Figure 2 illustrates cutting an original tone T with a cut A at a time t_A of 20, producing a first part Ta of the tone T, before the cut A, and a second part Tb of the tone T, after the cut A. Information about the original state of the tone T is stored in respective memory spaces allocated to each of the first and second parts Ta and Tb of the tone T. In the example of figure 2, information relating to the duration (i.e. length) of the original tone T is stored in the allocated memory spaces. However, other information about the original state of the tone T may additionally or alternatively be stored in the memory spaces, e.g. information relating to pitch and/or velocity/loudness of the original tone T. It should again be noted that the stored information is about the original state of the tone T, not about any intermediate state(s) resulting from a sequence of editing operations. Thus, regardless of how many parts the Tone is cut into, or how many times these parts are adjusted (including if the duration is adjusted to zero), each of the parts will always have information about the original state of the tone T, e.g. enabling the original tone to be recreated regardless of the type and number of editing operations have been performed.
The information about the original duration of the tone T may include a single number of seconds or other time unit, seventeen for the original tone T in figure 2 which extends between time 15 and time 32. Alternatively, as illustrated by "(5, 12)" in figure 2, the stored information about the original duration may specify that the original tone extended a specified number time units (here five) before the cut A and a specified number of time units (here twelve) after the cut A. This may give more information which may be useful for later recreating the original tone than a single number.
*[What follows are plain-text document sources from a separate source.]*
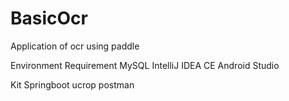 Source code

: # BasicOcr
Application of ocr using paddle

Environment Requirement
MySQL
IntelliJ IDEA CE
Android Studio

Kit
Springboot
ucrop
postman
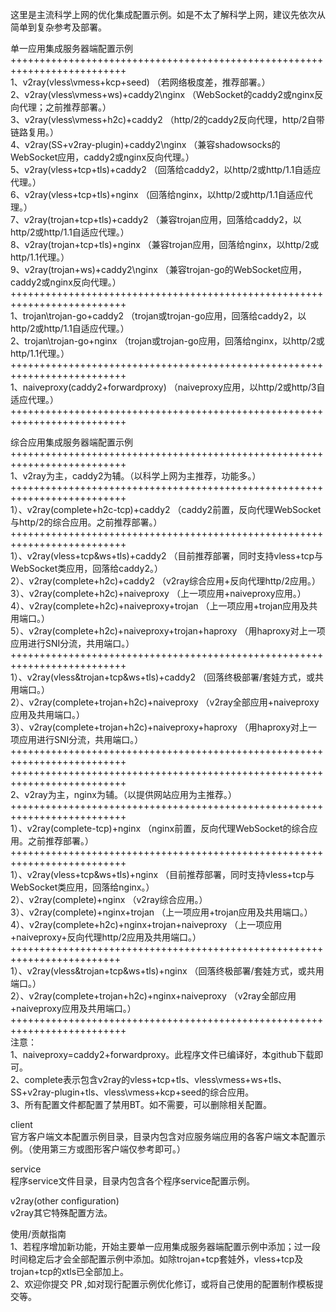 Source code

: 这里是主流科学上网的优化集成配置示例。如是不太了解科学上网，建议先依次从简单到复杂参考及部署。

单一应用集成服务器端配置示例  
++++++++++++++++++++++++++++++++++++++++++++++++++++++++++++++++++++++++++  
1、v2ray(vless\vmess+kcp+seed) （若网络极度差，推荐部署。）  
2、v2ray(vless\vmess+ws)+caddy2\nginx （WebSocket的caddy2或nginx反向代理；之前推荐部署。）  
3、v2ray(vless\vmess+h2c)+caddy2 （http/2的caddy2反向代理，http/2自带链路复用。）  
4、v2ray(SS+v2ray-plugin)+caddy2\nginx （兼容shadowsocks的WebSocket应用，caddy2或nginx反向代理。）  
5、v2ray(vless+tcp+tls)+caddy2 （回落给caddy2，以http/2或http/1.1自适应代理。）  
6、v2ray(vless+tcp+tls)+nginx （回落给nginx，以http/2或http/1.1自适应代理。）  
7、v2ray(trojan+tcp+tls)+caddy2 （兼容trojan应用，回落给caddy2，以http/2或http/1.1自适应代理。）  
8、v2ray(trojan+tcp+tls)+nginx （兼容trojan应用，回落给nginx，以http/2或http/1.1代理。）  
9、v2ray(trojan+ws)+caddy2\nginx （兼容trojan-go的WebSocket应用，caddy2或nginx反向代理。）  
++++++++++++++++++++++++++++++++++++++++++++++++++++++++++++++++++++++++++  
1、trojan\trojan-go+caddy2 （trojan或trojan-go应用，回落给caddy2，以http/2或http/1.1自适应代理。）  
2、trojan\trojan-go+nginx （trojan或trojan-go应用，回落给nginx，以http/2或http/1.1代理。）  
++++++++++++++++++++++++++++++++++++++++++++++++++++++++++++++++++++++++++  
1、naiveproxy(caddy2+forwardproxy) （naiveproxy应用，以http/2或http/3自适应代理。）  
++++++++++++++++++++++++++++++++++++++++++++++++++++++++++++++++++++++++++  

综合应用集成服务器端配置示例  
++++++++++++++++++++++++++++++++++++++++++++++++++++++++++++++++++++++++++  
1、v2ray为主，caddy2为辅。（以科学上网为主推荐，功能多。）  
++++++++++++++++++++++++++++++++++++++++++++++++++++++++++++++++++++++++++  
1）、v2ray(complete+h2c-tcp)+caddy2 （caddy2前置，反向代理WebSocket与http/2的综合应用。之前推荐部署。）  
++++++++++++++++++++++++++++++++++++++++++++++++++++++++++++++++++++++++++  
1）、v2ray(vless+tcp&ws+tls)+caddy2 （目前推荐部署，同时支持vless+tcp与WebSocket类应用，回落给caddy2。）  
2）、v2ray(complete+h2c)+caddy2 （v2ray综合应用+反向代理http/2应用。）  
3）、v2ray(complete+h2c)+naiveproxy （上一项应用+naiveproxy应用。）  
4）、v2ray(complete+h2c)+naiveproxy+trojan （上一项应用+trojan应用及共用端口。）  
5）、v2ray(complete+h2c)+naiveproxy+trojan+haproxy （用haproxy对上一项应用进行SNI分流，共用端口。）  
++++++++++++++++++++++++++++++++++++++++++++++++++++++++++++++++++++++++++  
1）、v2ray(vless&trojan+tcp&ws+tls)+caddy2 （回落终极部署/套娃方式，或共用端口。）  
2）、v2ray(complete+trojan+h2c)+naiveproxy （v2ray全部应用+naiveproxy应用及共用端口。）  
3）、v2ray(complete+trojan+h2c)+naiveproxy+haproxy （用haproxy对上一项应用进行SNI分流，共用端口。）  
++++++++++++++++++++++++++++++++++++++++++++++++++++++++++++++++++++++++++  
++++++++++++++++++++++++++++++++++++++++++++++++++++++++++++++++++++++++++  
2、v2ray为主，nginx为辅。（以提供网站应用为主推荐。）  
++++++++++++++++++++++++++++++++++++++++++++++++++++++++++++++++++++++++++  
1）、v2ray(complete-tcp)+nginx （nginx前置，反向代理WebSocket的综合应用。之前推荐部署。）  
++++++++++++++++++++++++++++++++++++++++++++++++++++++++++++++++++++++++++  
1）、v2ray(vless+tcp&ws+tls)+nginx （目前推荐部署，同时支持vless+tcp与WebSocket类应用，回落给nginx。）  
2）、v2ray(complete)+nginx （v2ray综合应用。）  
3）、v2ray(complete)+nginx+trojan （上一项应用+trojan应用及共用端口。）  
4）、v2ray(complete+h2c)+nginx+trojan+naiveproxy （上一项应用+naiveproxy+反向代理http/2应用及共用端口。）  
+++++++++++++++++++++++++++++++++++++++++++++++++++++++++++++++++++++++++  
1）、v2ray(vless&trojan+tcp&ws+tls)+nginx （回落终极部署/套娃方式，或共用端口。）  
2）、v2ray(complete+trojan+h2c)+nginx+naiveproxy （v2ray全部应用+naiveproxy应用及共用端口。）  
++++++++++++++++++++++++++++++++++++++++++++++++++++++++++++++++++++++++++  
注意：  
1、naiveproxy=caddy2+forwardproxy。此程序文件已编译好，本github下载即可。  
2、complete表示包含v2ray的vless+tcp+tls、vless\vmess+ws+tls、SS+v2ray-plugin+tls、vless\vmess+kcp+seed的综合应用。  
3、所有配置文件都配置了禁用BT。如不需要，可以删除相关配置。

client  
官方客户端文本配置示例目录，目录内包含对应服务端应用的各客户端文本配置示例。（使用第三方或图形客户端仅参考即可。）

service  
程序service文件目录，目录内包含各个程序service配置示例。

v2ray(other configuration)  
v2ray其它特殊配置方法。

使用/贡献指南  
1、若程序增加新功能，开始主要单一应用集成服务器端配置示例中添加；过一段时间稳定后才会全部配置示例中添加。如除trojan+tcp套娃外，vless+tcp及trojan+tcp的xtls已全部加上。  
2、欢迎你提交 PR ,如对现行配置示例优化修订，或将自己使用的配置制作模板提交等。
Alternatively, negative numbers may be used for indicating that a partial tone Tb used to start earlier in its original state T. For instance, if stream S has a tone T which starts at time t=100 and ends at time t=300, and this stream S is cut to produce a first stream Si and a second stream S2. Then, stream Si contains a first part Ta of the tone that starts at t=100 and ends at t=200, but has a memory space allocated to said first part Ta which contains information about that the original tone T started at t=100 and ended at t=300. However, stream S2 contains a second part Tb of the tone that starts at t=0 and ends at t=100, but has a memory space allocated to said second part Tb which contains information about that the original tone T started at t=-100 and ended at t=100.
As discussed herein, the information stored in the respective memory spaces may be used for determining how to handle the tones T extending across a cut A when concatenating either of the thus formed first and second streams Si and S2 with another stream (of the same time stream S or of another time stream or audio file 10). In accordance with embodiments of the present invention, a part of a tone T in a first stream Si can, after concatenating with another stream, be adjusted based on the information about the original state of the tone stored in the memory space of the part of the tone.
Examples of such adjusting includes:

Removing the tone part Ta or Tb, e.g. if the tone part has a duration which is below a predetermined threshold or has a duration which is less than a predetermined percentage of the original tone T (cf. the fragments marked in figure 1b).
Extending a tone part Ta or Tb over the concatenation seam 11. For instance, the information stored in the memory space of the tone part may indicate that it is suitable that the tone part is extended across the seam, i.e. to assume the same duration as the original tone.
Merging a tone part Ta of the first stream Si with another tone part Ta or Tb of the further stream, across the seam 11, thus avoiding the splits and quantized situations discussed herein (cf. tones N1, N2, N3, N4, N5, N7 and N8 of figures 1b and 1c).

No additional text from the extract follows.